*** Opening RECORDS TO USE ***

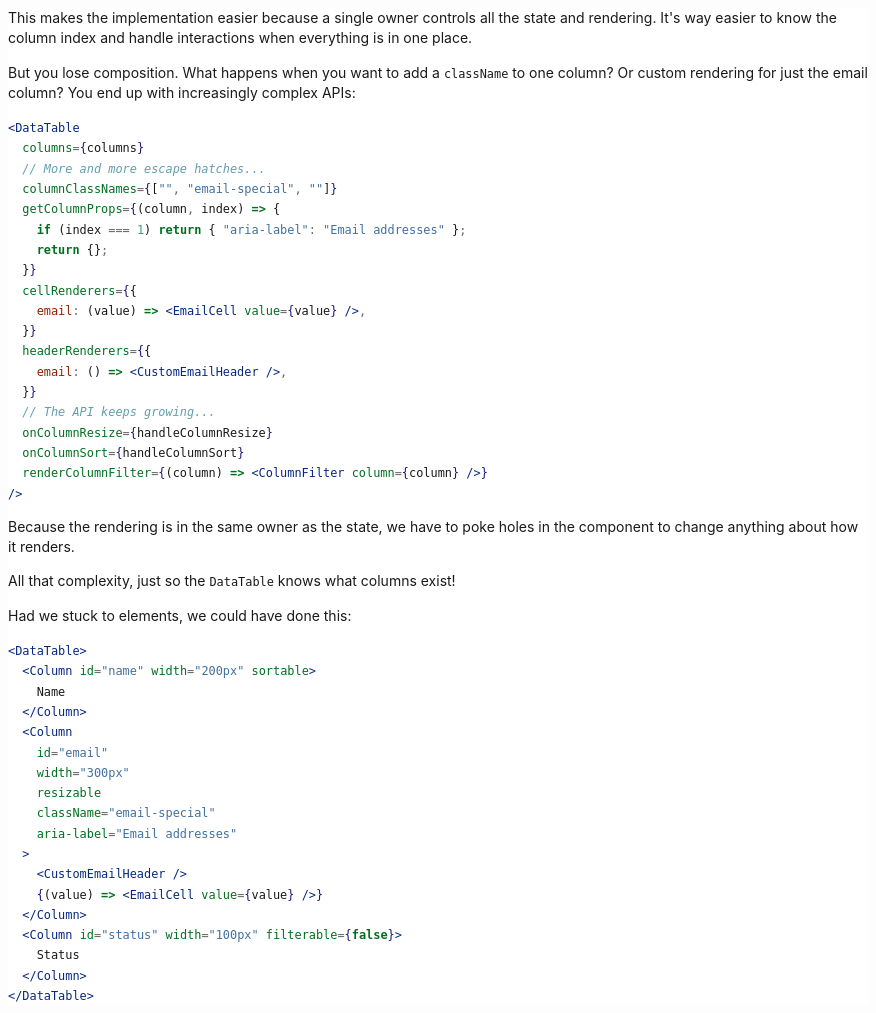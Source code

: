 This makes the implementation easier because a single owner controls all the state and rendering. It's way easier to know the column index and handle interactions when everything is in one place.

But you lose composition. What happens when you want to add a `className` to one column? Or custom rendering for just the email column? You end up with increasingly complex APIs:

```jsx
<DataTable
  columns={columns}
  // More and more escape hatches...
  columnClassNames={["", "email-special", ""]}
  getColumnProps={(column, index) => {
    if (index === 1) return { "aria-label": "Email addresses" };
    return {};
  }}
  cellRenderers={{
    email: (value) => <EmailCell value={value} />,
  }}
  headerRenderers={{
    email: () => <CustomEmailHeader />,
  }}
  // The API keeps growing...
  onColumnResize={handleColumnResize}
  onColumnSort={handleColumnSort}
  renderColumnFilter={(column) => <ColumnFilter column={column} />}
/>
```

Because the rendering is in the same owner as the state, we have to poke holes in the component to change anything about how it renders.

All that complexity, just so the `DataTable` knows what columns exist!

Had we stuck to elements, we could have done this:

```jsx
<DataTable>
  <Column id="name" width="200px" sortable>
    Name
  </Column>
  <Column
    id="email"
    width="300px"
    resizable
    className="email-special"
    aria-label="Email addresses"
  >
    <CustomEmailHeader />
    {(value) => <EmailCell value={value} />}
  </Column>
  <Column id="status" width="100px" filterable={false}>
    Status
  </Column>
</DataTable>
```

*** Closing RECORDS TO USE ***
*** Opening RECORDS TO USE ***

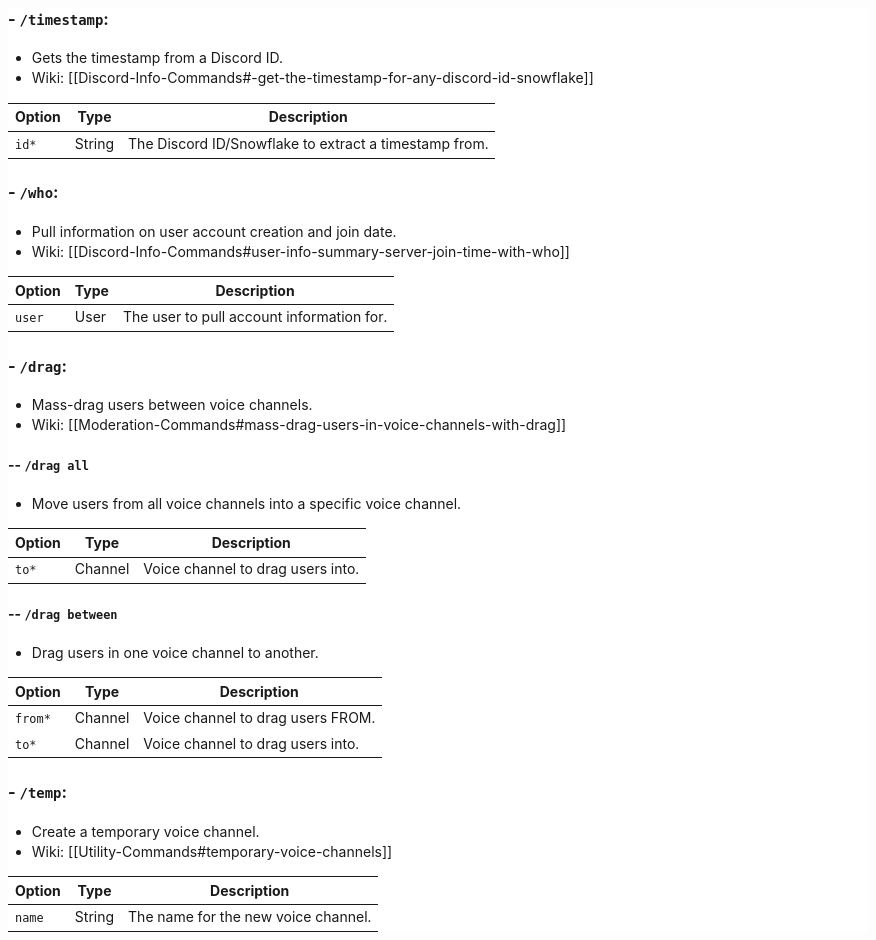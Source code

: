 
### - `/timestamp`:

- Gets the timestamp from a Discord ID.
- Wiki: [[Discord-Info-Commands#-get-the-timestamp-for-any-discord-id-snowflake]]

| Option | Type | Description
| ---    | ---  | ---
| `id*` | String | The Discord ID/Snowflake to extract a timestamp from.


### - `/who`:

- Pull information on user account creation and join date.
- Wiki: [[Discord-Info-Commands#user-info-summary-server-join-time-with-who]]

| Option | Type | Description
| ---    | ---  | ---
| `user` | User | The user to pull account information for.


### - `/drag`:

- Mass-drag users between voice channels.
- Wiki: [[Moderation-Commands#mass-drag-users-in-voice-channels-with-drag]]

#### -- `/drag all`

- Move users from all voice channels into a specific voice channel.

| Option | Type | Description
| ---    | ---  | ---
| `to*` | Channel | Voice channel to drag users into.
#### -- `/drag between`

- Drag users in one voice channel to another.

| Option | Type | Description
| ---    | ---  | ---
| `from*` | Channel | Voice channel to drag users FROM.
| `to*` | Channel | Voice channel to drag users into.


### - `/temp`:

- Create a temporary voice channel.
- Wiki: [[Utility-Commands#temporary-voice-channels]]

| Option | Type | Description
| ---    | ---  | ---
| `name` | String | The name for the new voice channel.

*** Closing RECORDS TO USE ***
*** Opening RECORDS TO USE ***

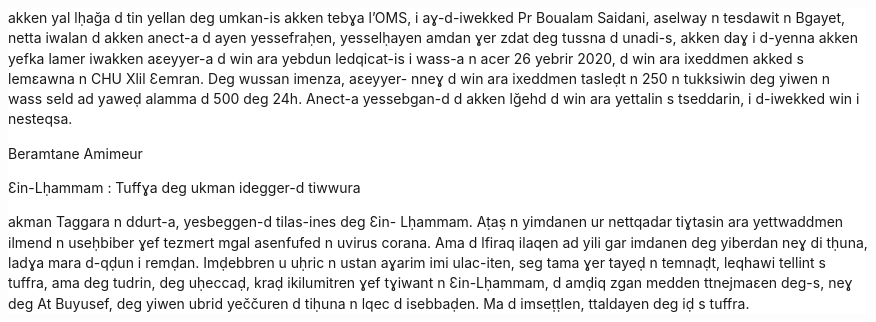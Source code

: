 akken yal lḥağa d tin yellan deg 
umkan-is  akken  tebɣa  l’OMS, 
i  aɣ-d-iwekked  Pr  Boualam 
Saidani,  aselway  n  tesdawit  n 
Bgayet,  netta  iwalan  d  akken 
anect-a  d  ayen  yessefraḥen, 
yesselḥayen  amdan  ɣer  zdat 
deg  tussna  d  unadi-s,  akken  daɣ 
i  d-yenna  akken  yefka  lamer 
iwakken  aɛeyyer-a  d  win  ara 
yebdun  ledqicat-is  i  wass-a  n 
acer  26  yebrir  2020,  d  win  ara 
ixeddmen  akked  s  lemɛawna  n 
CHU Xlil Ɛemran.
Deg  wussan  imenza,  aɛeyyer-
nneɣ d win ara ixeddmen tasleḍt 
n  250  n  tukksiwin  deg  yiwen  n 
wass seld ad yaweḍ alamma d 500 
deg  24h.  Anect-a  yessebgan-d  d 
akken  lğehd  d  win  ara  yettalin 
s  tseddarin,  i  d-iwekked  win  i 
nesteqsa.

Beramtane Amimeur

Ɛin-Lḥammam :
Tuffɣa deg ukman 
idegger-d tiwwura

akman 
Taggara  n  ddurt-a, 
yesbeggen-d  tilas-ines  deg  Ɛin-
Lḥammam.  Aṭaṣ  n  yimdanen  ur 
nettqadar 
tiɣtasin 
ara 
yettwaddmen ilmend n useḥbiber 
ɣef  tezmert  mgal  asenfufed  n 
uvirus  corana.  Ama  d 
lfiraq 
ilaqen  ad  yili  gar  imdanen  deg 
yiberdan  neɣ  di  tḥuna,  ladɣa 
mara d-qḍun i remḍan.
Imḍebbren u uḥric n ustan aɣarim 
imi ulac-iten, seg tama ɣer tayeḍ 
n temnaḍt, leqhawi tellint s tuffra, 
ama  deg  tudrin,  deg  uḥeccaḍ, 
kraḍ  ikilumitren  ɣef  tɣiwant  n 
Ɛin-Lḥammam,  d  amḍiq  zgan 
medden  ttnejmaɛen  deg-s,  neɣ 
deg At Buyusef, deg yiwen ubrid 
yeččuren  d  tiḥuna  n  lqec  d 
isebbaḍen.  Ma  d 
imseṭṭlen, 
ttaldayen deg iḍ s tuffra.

*** Closing RECORDS TO USE ***

_WORK TO COMPLETE_
Given the data above, which lines hold the string "Wiki"? Return them.

_EXERCISE OUTPUT_
- Wiki: [[Discord-Info-Commands#-get-the-timestamp-for-any-discord-id-snowflake]]
- Wiki: [[Discord-Info-Commands#user-info-summary-server-join-time-with-who]]
- Wiki: [[Moderation-Commands#mass-drag-users-in-voice-channels-with-drag]]
- Wiki: [[Utility-Commands#temporary-voice-channels]]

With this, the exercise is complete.